Transgenic Dendra2::tau expression allows in vivo monitoring of tau proteostasis in C. elegans.

Protein homeostasis is perturbed in aging-related neurodegenerative diseases called tauopathies, which are pathologically characterized by aggregation of the microtubule-associated protein tau. Transgenic Caenorhabditis elegans serve as a powerful model organism to study tauopathy disease mechanisms, but moderating transgenic expression level has proven problematic. To study neuronal tau proteostasis, we generated a suite of transgenic strains expressing low, medium, or high levels of Dendra2::tau fusion proteins by comparing integrated multicopy transgene arrays with single-copy safe-harbor locus strains generated by recombinase-mediated cassette exchange.

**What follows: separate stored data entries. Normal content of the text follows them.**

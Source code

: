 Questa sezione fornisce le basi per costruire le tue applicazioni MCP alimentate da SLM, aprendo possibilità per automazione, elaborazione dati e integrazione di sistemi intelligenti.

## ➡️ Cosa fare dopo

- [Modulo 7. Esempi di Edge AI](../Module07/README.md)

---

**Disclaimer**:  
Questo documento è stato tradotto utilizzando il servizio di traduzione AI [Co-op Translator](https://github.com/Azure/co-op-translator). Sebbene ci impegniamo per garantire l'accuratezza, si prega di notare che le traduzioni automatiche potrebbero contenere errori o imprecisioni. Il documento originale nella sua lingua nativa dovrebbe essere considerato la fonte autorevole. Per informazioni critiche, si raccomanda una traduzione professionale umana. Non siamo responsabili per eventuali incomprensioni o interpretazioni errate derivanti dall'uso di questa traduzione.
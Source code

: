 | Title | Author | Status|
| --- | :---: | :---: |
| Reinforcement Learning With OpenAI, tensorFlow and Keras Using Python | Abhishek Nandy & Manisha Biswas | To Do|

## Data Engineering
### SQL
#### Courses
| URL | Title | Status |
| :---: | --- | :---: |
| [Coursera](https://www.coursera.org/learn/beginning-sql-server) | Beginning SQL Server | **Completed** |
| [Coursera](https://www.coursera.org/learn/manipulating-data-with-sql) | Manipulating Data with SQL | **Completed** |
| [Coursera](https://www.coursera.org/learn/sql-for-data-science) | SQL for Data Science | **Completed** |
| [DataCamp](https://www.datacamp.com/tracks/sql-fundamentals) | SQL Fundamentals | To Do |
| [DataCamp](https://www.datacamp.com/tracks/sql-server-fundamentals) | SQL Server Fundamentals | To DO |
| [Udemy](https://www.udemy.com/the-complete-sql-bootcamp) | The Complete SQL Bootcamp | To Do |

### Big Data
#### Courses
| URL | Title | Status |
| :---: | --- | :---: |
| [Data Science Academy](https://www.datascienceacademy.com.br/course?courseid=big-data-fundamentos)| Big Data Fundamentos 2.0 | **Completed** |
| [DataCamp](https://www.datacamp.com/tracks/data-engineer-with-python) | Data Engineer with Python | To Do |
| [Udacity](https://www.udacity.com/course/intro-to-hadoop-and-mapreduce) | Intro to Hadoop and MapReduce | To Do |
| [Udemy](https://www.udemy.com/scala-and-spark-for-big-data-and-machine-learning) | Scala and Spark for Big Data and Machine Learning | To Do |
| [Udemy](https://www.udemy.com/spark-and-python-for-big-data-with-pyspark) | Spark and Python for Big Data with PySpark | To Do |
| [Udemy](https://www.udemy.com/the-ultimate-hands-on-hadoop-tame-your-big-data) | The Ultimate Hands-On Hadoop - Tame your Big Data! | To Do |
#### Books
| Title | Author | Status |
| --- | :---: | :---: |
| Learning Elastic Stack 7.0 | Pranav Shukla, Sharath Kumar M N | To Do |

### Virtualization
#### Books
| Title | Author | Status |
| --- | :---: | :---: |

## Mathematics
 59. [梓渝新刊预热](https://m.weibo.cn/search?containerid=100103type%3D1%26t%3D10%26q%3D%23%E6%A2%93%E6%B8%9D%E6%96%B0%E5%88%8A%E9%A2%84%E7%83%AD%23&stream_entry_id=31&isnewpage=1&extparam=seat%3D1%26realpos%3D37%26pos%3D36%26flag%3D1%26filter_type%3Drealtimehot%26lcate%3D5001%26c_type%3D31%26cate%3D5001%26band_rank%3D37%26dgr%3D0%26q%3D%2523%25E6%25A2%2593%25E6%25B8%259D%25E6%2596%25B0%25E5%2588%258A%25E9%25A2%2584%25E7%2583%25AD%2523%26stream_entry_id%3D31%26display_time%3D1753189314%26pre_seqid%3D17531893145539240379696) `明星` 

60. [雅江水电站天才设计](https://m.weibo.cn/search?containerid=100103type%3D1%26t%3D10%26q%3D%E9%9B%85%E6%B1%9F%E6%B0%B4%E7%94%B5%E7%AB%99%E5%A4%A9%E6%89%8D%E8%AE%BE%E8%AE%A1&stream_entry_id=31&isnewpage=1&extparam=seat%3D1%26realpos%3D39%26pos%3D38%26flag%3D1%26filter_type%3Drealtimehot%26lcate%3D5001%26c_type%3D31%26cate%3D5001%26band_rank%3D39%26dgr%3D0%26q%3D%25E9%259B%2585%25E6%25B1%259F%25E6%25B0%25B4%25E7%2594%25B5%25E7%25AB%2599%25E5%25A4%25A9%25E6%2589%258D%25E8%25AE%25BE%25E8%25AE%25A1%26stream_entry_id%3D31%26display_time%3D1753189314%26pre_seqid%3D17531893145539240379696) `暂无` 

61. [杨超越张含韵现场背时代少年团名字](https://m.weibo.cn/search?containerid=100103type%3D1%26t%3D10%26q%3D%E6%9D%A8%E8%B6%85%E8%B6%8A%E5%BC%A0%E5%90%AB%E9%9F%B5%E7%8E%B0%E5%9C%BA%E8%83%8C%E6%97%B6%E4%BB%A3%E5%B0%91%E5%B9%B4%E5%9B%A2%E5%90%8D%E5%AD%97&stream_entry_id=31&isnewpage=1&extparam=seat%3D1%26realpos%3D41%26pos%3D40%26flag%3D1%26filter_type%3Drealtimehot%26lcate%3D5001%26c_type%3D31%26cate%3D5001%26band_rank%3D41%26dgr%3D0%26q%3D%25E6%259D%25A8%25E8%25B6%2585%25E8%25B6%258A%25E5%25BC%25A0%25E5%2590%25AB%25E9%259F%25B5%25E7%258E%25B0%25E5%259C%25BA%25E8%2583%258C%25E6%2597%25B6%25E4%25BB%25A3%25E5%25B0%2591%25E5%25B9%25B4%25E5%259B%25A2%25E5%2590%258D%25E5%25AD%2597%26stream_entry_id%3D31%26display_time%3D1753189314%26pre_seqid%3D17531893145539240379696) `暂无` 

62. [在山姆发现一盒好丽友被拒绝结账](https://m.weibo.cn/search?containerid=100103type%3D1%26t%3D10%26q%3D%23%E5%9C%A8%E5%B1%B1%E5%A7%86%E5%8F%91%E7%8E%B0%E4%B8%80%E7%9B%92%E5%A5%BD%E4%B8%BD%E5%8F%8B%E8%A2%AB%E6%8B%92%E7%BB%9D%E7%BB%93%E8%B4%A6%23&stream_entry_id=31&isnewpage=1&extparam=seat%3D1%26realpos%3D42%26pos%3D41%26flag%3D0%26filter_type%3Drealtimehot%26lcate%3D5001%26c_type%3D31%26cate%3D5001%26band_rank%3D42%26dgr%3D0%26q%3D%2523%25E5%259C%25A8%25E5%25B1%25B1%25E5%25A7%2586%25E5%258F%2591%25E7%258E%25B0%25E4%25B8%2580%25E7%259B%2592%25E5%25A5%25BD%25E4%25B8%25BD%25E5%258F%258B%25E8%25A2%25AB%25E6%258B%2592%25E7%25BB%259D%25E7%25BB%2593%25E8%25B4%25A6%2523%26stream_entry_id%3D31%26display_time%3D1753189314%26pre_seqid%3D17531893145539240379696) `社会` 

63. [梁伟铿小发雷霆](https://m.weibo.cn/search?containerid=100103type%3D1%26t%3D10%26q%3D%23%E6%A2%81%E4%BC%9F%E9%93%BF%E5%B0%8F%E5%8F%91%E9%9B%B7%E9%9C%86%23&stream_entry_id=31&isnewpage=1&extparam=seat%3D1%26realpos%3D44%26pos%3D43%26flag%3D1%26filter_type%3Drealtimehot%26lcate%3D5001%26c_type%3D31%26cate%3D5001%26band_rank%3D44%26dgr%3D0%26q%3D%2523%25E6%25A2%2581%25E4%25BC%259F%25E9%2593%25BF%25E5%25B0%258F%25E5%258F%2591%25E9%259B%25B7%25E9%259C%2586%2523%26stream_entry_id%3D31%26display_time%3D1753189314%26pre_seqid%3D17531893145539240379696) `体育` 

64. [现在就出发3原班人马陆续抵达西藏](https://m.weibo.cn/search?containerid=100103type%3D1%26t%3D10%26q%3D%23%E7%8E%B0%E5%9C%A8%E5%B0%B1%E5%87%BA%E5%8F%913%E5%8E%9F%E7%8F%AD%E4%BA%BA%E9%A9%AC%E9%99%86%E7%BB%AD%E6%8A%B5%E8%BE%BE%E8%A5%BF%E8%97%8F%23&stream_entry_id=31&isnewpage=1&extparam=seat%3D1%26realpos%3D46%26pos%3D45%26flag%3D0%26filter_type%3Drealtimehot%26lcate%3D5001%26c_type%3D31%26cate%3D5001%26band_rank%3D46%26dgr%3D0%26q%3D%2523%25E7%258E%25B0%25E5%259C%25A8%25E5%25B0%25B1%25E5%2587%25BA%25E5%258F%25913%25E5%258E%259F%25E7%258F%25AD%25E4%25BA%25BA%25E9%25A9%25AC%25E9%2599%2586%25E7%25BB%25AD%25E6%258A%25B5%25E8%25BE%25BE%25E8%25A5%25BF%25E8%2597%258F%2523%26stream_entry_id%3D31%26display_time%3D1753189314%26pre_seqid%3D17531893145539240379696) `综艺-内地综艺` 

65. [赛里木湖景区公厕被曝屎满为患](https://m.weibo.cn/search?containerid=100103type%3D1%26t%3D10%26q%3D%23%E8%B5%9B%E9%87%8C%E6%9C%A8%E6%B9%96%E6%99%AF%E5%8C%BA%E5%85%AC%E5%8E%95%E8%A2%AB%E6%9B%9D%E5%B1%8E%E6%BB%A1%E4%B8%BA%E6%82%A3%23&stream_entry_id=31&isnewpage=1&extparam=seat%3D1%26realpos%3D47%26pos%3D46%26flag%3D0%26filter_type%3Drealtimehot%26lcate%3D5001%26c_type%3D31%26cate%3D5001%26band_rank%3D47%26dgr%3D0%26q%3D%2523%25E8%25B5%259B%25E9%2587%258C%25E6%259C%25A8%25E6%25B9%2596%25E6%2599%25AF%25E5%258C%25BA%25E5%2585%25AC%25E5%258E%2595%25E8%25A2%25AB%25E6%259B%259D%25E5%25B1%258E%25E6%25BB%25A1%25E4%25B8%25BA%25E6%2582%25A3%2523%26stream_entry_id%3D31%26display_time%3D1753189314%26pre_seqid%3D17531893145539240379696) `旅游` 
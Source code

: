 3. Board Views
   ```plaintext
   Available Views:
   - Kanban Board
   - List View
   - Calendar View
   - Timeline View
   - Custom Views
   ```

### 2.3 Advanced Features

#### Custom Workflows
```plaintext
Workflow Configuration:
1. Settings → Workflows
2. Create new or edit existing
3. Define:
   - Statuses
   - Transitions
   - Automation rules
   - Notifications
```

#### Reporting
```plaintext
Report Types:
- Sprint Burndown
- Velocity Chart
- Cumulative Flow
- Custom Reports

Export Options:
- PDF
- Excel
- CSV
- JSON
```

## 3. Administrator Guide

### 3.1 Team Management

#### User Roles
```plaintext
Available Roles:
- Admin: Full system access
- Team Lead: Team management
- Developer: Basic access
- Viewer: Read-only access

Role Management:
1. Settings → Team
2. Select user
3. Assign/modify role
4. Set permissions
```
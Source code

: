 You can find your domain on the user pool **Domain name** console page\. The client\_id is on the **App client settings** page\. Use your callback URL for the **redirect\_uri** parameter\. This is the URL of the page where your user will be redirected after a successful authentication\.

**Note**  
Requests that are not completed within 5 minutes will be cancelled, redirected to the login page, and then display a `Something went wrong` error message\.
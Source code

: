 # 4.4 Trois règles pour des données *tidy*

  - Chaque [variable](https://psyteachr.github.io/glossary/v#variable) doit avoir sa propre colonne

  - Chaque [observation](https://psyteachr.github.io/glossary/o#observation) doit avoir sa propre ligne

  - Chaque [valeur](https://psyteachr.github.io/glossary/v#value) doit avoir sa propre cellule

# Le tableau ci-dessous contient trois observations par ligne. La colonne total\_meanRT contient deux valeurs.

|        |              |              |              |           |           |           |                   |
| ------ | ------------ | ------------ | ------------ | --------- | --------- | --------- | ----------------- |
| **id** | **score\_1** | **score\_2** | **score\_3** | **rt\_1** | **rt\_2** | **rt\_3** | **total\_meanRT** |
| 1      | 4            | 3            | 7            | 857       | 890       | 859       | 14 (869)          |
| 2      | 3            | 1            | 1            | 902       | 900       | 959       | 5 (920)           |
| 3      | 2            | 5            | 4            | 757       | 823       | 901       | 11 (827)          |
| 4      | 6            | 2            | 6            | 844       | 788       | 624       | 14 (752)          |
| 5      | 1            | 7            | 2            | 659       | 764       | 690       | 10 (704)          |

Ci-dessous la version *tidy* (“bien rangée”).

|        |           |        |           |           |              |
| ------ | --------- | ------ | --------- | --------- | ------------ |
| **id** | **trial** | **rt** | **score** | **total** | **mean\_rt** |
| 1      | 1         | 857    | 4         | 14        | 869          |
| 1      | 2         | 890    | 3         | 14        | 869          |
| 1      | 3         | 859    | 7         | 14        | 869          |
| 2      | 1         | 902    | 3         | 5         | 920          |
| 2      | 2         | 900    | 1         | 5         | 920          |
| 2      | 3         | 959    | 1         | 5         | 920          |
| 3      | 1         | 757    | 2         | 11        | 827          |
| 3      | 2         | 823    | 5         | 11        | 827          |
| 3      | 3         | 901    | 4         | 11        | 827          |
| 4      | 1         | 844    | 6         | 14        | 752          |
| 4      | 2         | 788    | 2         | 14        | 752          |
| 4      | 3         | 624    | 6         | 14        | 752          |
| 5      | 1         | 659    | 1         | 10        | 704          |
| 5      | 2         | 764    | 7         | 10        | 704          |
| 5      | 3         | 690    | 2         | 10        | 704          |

Multicopy Dendra2::tau strains exhibit expression level-dependent neuronal dysfunction that is modifiable by known genetic suppressors or an enhancer of tauopathy. Single-copy Dendra2::tau strains lack distinguishable phenotypes on their own but enable detection of enhancer-driven neuronal dysfunction. We have employed multicopy Dendra2::tau strains in optical pulse-chase experiments measuring tau turnover in vivo and found Dendra2::tau turns over faster than the relatively stable Dendra2. Further, Dendra2::tau turnover is dependent on protein expression level and independent of TDP-43 co-expression. We present Dendra2::tau transgenic C. elegans as a novel tool for investigating molecular mechanisms of tau proteostasis.